Los placeres de la ciudad
La piscina. La piscina de Borgarnes goza de reputación nacional entre los entendidos del género: jacuzzis y tobogán de agua con un panorama de fiordo y montañas que los establecimientos más caros no podrían comprar. Unos 1.200 ISK (aproximadamente 8 € / 9 $) para las mejores vistas de la ciudad.
El paseo por la orilla.

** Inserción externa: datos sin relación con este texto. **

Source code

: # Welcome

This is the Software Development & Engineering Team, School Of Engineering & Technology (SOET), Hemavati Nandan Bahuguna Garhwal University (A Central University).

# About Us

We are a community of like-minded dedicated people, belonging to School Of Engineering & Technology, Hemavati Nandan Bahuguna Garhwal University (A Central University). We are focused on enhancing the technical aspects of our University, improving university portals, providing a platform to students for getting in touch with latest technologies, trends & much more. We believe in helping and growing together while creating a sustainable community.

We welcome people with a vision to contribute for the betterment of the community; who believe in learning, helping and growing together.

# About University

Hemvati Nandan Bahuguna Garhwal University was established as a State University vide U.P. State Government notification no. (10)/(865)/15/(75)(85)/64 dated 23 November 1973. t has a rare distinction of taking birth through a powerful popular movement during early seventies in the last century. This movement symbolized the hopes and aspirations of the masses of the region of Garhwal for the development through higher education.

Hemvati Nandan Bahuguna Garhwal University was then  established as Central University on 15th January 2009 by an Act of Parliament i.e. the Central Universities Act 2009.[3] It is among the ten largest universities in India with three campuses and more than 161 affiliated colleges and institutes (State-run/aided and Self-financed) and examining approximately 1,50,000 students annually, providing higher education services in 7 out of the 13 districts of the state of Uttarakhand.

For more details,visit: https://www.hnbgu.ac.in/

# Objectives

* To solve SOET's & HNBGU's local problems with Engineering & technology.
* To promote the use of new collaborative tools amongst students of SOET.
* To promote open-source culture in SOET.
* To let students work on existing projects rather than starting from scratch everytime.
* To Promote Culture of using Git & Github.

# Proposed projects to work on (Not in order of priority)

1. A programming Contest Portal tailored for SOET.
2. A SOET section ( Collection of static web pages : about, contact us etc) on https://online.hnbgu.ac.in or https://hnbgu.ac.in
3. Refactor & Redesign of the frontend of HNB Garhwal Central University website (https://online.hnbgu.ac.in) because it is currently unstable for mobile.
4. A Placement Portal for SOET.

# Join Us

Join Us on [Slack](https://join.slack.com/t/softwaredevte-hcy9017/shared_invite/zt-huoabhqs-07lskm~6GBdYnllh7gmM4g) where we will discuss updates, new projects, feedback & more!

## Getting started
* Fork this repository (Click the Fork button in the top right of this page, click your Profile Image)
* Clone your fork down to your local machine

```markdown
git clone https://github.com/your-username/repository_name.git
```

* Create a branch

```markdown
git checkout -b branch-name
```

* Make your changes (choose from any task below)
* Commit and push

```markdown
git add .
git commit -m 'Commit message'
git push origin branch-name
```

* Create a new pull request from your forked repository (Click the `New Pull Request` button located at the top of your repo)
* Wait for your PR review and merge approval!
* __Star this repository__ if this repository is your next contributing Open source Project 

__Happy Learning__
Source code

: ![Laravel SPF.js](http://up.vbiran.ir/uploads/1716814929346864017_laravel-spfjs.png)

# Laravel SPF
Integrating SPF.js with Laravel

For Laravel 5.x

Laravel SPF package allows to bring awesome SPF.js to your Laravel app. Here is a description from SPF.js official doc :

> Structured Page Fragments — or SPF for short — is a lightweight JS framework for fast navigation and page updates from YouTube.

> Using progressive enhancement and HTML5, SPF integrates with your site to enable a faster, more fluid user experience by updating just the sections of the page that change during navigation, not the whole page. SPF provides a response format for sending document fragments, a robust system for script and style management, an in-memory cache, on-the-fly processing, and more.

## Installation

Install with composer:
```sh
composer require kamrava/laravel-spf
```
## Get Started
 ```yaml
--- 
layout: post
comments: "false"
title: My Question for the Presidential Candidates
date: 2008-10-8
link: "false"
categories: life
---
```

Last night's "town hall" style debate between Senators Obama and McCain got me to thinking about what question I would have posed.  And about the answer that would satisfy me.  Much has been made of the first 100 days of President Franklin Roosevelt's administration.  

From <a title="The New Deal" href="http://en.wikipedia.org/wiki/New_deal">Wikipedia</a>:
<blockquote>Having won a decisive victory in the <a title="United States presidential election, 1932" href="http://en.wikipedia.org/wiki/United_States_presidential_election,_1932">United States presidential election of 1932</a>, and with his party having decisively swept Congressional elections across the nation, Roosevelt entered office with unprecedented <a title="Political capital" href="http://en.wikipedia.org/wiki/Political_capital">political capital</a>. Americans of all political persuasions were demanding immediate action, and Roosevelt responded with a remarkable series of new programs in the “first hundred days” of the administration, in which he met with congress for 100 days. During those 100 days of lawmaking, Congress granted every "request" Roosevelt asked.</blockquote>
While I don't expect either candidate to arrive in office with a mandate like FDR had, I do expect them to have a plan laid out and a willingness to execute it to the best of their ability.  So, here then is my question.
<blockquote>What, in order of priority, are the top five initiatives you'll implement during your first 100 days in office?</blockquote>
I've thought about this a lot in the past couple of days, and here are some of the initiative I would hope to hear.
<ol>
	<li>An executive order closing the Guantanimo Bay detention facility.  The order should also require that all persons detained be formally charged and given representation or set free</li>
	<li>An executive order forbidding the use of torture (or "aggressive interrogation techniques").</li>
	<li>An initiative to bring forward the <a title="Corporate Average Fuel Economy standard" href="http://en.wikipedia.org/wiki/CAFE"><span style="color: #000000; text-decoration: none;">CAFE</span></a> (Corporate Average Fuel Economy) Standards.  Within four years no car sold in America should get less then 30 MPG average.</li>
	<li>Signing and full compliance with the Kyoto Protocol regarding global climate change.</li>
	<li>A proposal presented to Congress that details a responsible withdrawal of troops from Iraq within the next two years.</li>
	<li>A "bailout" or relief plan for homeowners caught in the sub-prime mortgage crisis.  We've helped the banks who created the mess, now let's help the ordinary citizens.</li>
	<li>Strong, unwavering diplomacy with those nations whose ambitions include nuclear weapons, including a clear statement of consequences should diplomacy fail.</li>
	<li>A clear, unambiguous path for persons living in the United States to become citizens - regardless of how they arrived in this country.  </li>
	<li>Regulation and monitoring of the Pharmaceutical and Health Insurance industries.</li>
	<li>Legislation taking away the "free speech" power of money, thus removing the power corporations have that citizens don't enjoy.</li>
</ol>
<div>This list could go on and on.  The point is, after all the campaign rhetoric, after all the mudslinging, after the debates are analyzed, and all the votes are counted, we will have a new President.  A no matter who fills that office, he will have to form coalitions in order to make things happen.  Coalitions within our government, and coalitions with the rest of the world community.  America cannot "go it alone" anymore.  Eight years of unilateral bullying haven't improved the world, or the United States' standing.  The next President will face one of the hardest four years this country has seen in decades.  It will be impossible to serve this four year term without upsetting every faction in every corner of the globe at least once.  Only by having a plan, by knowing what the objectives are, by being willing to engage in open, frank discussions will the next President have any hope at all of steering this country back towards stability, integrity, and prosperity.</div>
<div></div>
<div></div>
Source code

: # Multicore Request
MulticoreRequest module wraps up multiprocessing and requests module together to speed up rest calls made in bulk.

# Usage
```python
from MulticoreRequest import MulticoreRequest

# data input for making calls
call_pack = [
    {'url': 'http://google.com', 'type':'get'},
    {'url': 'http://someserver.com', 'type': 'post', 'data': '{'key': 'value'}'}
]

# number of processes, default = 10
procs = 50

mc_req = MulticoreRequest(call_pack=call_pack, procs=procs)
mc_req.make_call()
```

El bucle de la cala de Englendingavík rodea la península pasando por barcos varados, aves y el largo puente de Borgarfjarðarbrú, con la pared de pedregales de Hafnarfjall al otro lado del agua marcando sus cambios de luz diarios.
Brákarhátíð, el festival de la ciudad en honor a Brák cada verano, y las excelentes exposiciones de fotografía del museo local completan la imagen de una ciudad que recompensa la noche en ella más que el paso rápido.
Para comer: el restaurante del Centro de Colonización, la terraza de verano de Englendingavík en las antiguas casas comerciales y la famosa parrilla de la gasolinera (la jerarquía de los establecimientos de carretera en Islandia es real, y los locales se acercan hasta aquí para las hamburguesas).
La posición de puerta de entrada
Borgarnes es el eje del oeste de Islandia: las cascadas de lava de Hraunfossar, el río hirviente de Deildartunguhver, los lugares de Snorri Sturluson en Reykholt y la cueva de lava de Víðgelmir están a 30 o 45 minutos tierra adentro; la península de Snæfellsnes comienza a 30 minutos al norte; Eiríksstaðir, la granja de Eirík el Rojo, está a una hora más. Nuestra guía completa del oeste de Islandia traza el radio; Borgarnes es donde dormir en su centro.
Preguntas frecuentes
¿Vale la pena parar en Borgarnes?
Solo por el Centro de Colonización, sí: es la mejor introducción narrativa a los orígenes de Islandia que existe. La piscina y los lugares de la saga convierten la parada en una estancia.
¿A cuánto está Borgarnes de Reikiavik?
A unos 75 minutos por el túnel de Hvalfjörður: la primera noche natural de cualquier itinerario por el oeste o el Ring Road.
¿A qué saga está ligado Borgarnes?
A la Saga de Egil: la ciudad y las granjas de los alrededores son su paisaje real, con el túmulo funerario en el parque de la ciudad.